- Open Access
What makes for sound science?
© The Author(s). 2017
- Received: 12 October 2017
- Accepted: 23 October 2017
- Published: 10 November 2017
The inclusive threshold policy for publication in BMC journals including BMC Plant Biology means that editorial decisions are largely based on the soundness of the research presented rather than the novelty or potential impact of the work. Here we discuss what is required to ensure that research meets the requirement of scientific soundness.
BMC Plant Biology and the other BMC-series journals (https://www.biomedcentral.com/p/the-bmc-series-journals) differ in policy from many other journals as they aim to provide a home for all publishable research.

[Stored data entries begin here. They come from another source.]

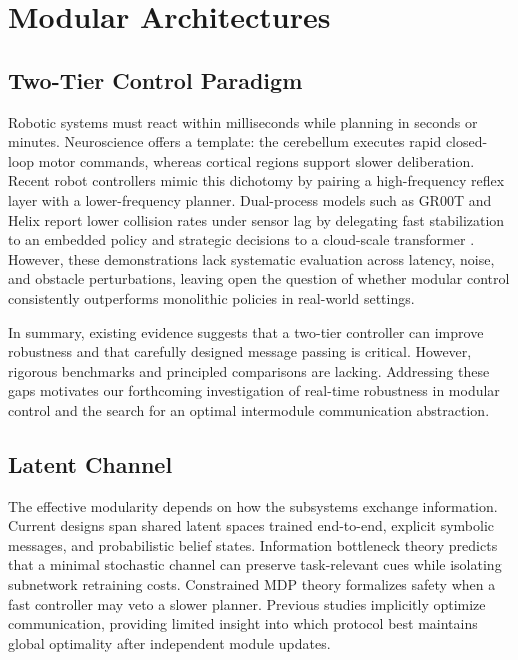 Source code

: \chapter{Modular Architectures}
\label{sec:modular_architectures}

\section{Two-Tier Control Paradigm}
Robotic systems must react within milliseconds while planning in seconds or minutes. Neuroscience offers a template: the cerebellum executes rapid closed-loop motor commands, whereas cortical regions support slower deliberation. Recent robot controllers mimic this dichotomy by pairing a high-frequency reflex layer with a lower-frequency planner. Dual-process models such as GR00T and Helix report lower collision rates under sensor lag by delegating fast stabilization to an embedded policy and strategic decisions to a cloud-scale transformer \cite{GR00T2025, HELIX2025}. However, these demonstrations lack systematic evaluation across latency, noise, and obstacle perturbations, leaving open the question of whether modular control consistently outperforms monolithic policies in real-world settings.

In summary, existing evidence suggests that a two-tier controller can improve robustness and that carefully designed message passing is critical. However, rigorous benchmarks and principled comparisons are lacking. Addressing these gaps motivates our forthcoming investigation of real-time robustness in modular control and the search for an optimal intermodule communication abstraction.

\section{Latent Channel}
The effective modularity depends on how the subsystems exchange information. Current designs span shared latent spaces trained end-to-end, explicit symbolic messages, and probabilistic belief states. Information bottleneck theory predicts that a minimal stochastic channel can preserve task-relevant cues while isolating subnetwork retraining costs. Constrained \ac{MDP} theory formalizes safety when a fast controller may veto a slower planner. Previous studies implicitly optimize communication, providing limited insight into which protocol best maintains global optimality after independent module updates. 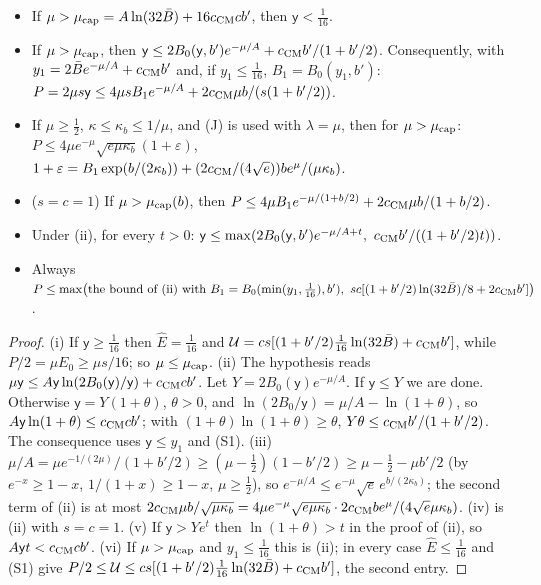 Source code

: \begin{lemma} \proofst
\label{lem:DIgen}
\begin{itemize}
\item[(i)] If $\mu>\mu_{\rm cap}=A\ln(32\bar B)+16c_{\rm CM}cb'$, then $\mathsf y<\frac1{16}$.
\item[(ii)] If $\mu>\mu_{\rm cap}$, then $\mathsf y\le2B_0(\mathsf y,b')e^{-\mu/A}+c_{\rm CM}b'/(1+b'/2)$. Consequently, with $y_1=2\bar Be^{-\mu/A}+c_{\rm CM}b'$ and, if $y_1\le\frac1{16}$, $B_1=B_0(y_1,b')$:
$P=2\mu s\mathsf y\le4\mu sB_1e^{-\mu/A}+2c_{\rm CM}\mu b/(s(1+b'/2))$.
\item[(iii)] If $\mu\ge\frac12$, $\kappa\le\kappa_b\le1/\mu$, and (J) is used with $\lambda=\mu$, then for $\mu>\mu_{\rm cap}$:
$P\le4\mu e^{-\mu}\sqrt{e\mu\kappa_b}(1+\varepsilon)$, $1+\varepsilon=B_1\exp(b/(2\kappa_b))+(2c_{\rm CM}/(4\sqrt e))be^{\mu}/(\mu\kappa_b)$.
\item[(iv)] ($s=c=1$) If $\mu>\mu_{\rm cap}(b)$, then $P\le4\mu B_1e^{-\mu/(1+b/2)}+2c_{\rm CM}\mu b/(1+b/2)$.
\item[(v)] Under (ii), for every $t>0$: $\mathsf y\le\max(2B_0(\mathsf y,b')e^{-\mu/A+t},\ c_{\rm CM}b'/((1+b'/2)t))$.
\item[(vi)] Always $P\le\max\bigl(\text{the bound of (ii) with }B_1=B_0(\min(y_1,\frac1{16}),b'),\ sc[(1+b'/2)\ln(32\bar B)/8+2c_{\rm CM}b']\bigr)$.
\end{itemize}
\end{lemma}
\begin{proof}
(i) If $\mathsf y\ge\frac1{16}$ then $\hat E=\frac1{16}$ and $\mathcal U=cs[(1+b'/2)\frac1{16}\ln(32\bar B)+c_{\rm CM}b']$, while $P/2=\mu E_0\ge\mu s/16$; so $\mu\le\mu_{\rm cap}$.
(ii) The hypothesis reads $\mu\mathsf y\le A\mathsf y\ln(2B_0(\mathsf y)/\mathsf y)+c_{\rm CM}cb'$. Let $Y=2B_0(\mathsf y)e^{-\mu/A}$. If $\mathsf y\le Y$ we are done. Otherwise $\mathsf y=Y(1+\theta)$, $\theta>0$, and $\ln(2B_0/\mathsf y)=\mu/A-\ln(1+\theta)$, so $A\mathsf y\ln(1+\theta)\le c_{\rm CM}cb'$; with $(1+\theta)\ln(1+\theta)\ge\theta$, $Y\theta\le c_{\rm CM}b'/(1+b'/2)$. The consequence uses $\mathsf y\le y_1$ and (S1).
(iii) $\mu/A=\mu e^{-1/(2\mu)}/(1+b'/2)\ge(\mu-\frac12)(1-b'/2)\ge\mu-\frac12-\mu b'/2$ (by $e^{-x}\ge1-x$, $1/(1+x)\ge1-x$, $\mu\ge\frac12$), so $e^{-\mu/A}\le e^{-\mu}\sqrt e\,e^{b/(2\kappa_b)}$; the second term of (ii) is at most $2c_{\rm CM}\mu b/\sqrt{\mu\kappa_b}=4\mu e^{-\mu}\sqrt{e\mu\kappa_b}\cdot2c_{\rm CM}be^{\mu}/(4\sqrt e\mu\kappa_b)$.
(iv) is (ii) with $s=c=1$.
(v) If $\mathsf y>Ye^t$ then $\ln(1+\theta)>t$ in the proof of (ii), so $A\mathsf yt<c_{\rm CM}cb'$.
(vi) If $\mu>\mu_{\rm cap}$ and $y_1\le\frac1{16}$ this is (ii); in every case $\hat E\le\frac1{16}$ and (S1) give $P/2\le\mathcal U\le cs[(1+b'/2)\frac1{16}\ln(32\bar B)+c_{\rm CM}b']$, the second entry.
\end{proof}


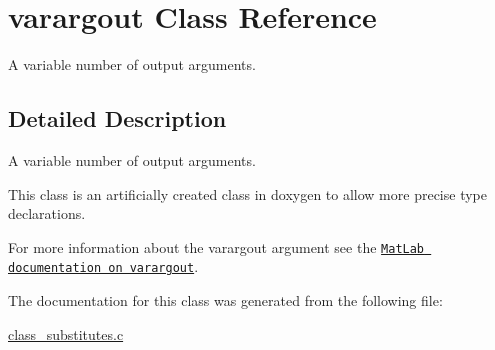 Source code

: \hypertarget{a00015}{\section{varargout Class Reference}
\label{a00015}
}


A variable number of output arguments.  




\subsection{Detailed Description}
A variable number of output arguments. 

This class is an artificially created class in doxygen to allow more precise type declarations.

For more information about the varargout argument see the \href{http://www.mathworks.de/help/techdoc/ref/varargout.html}{\tt Mat\-Lab documentation on varargout}. 

The documentation for this class was generated from the following file\-:\begin{DoxyCompactItemize}
\item 
\hyperlink{a00016}{class\-\_\-substitutes.\-c}\end{DoxyCompactItemize}
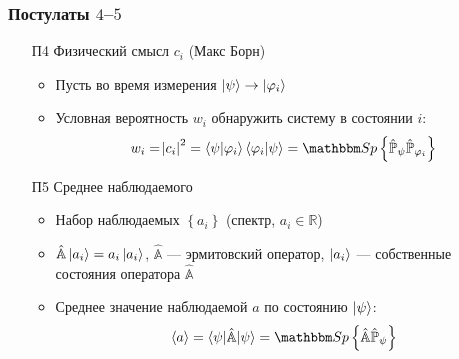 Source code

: \begin{frame}
    \frametitle{Постулаты $4$--$5$}
    \begin{itemize}[<+->]
    \item[П4] Физический смысл $c_i$ (Макс Борн)
        \begin{itemize}[<+->]
        \item Пусть во время измерения $\ket{\psi}\to\ket{\varphi_i}$
        \item Условная вероятность $w_i$ обнаружить систему в состоянии $i$:
        $$ w_i = \abs{ c_i }^2 = \braket {\psi|\varphi_i}
        \braket {\varphi_i|\psi} =
        \Sp {\hat{\mathbb{P}}_\psi \hat{\mathbb{P}}_{\varphi_i}}$$
        \end{itemize}
    \item[П5] Среднее наблюдаемого
        \begin{itemize}[<+->]
        \item Набор наблюдаемых $\left \{ a_i \right \}$
        (спектр, $a_i \in \mathbb{R}$)
        \item
        $\hat{\mathbb{A}} \ket{ a_i } = a_i \ket{ a_i }$,
        $\hat{\mathbb{A}}$ --- эрмитовский оператор, $\ket {a_i}$ ---
        собственные состояния оператора $\hat{\mathbb{A}}$
        \item Среднее значение наблюдаемой $a$ по состоянию $\ket{\psi}$:
        $$ \langle a \rangle = \braket {\psi | \hat{\mathbb{A}} | \psi} = 
        \Sp {\hat{\mathbb{A}} \hat{\mathbb{P}}_\psi} $$

        \end{itemize}
    \end{itemize}
\end{frame}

The inclusive threshold policy for publication means that editorial decisions are largely based on the soundness of the research presented rather than the novelty or potential impact of the work. The emphasis on scientific soundness (http://blogs.biomedcentral.com/bmcseriesblog/2016/12/05/vital-importance-inclusive/) rather than novelty or impact is important because it means that manuscripts that may be judged to be of low impact due to the nature of the study as well as those reporting negative results or that largely replicate earlier studies, all of which can be difficult to publish elsewhere, are available to the research community. Here we discuss the importance of the soundness of research and provide some basic guidelines to assist authors to determine whether their research is appropriate for submission to BMC Plant Biology.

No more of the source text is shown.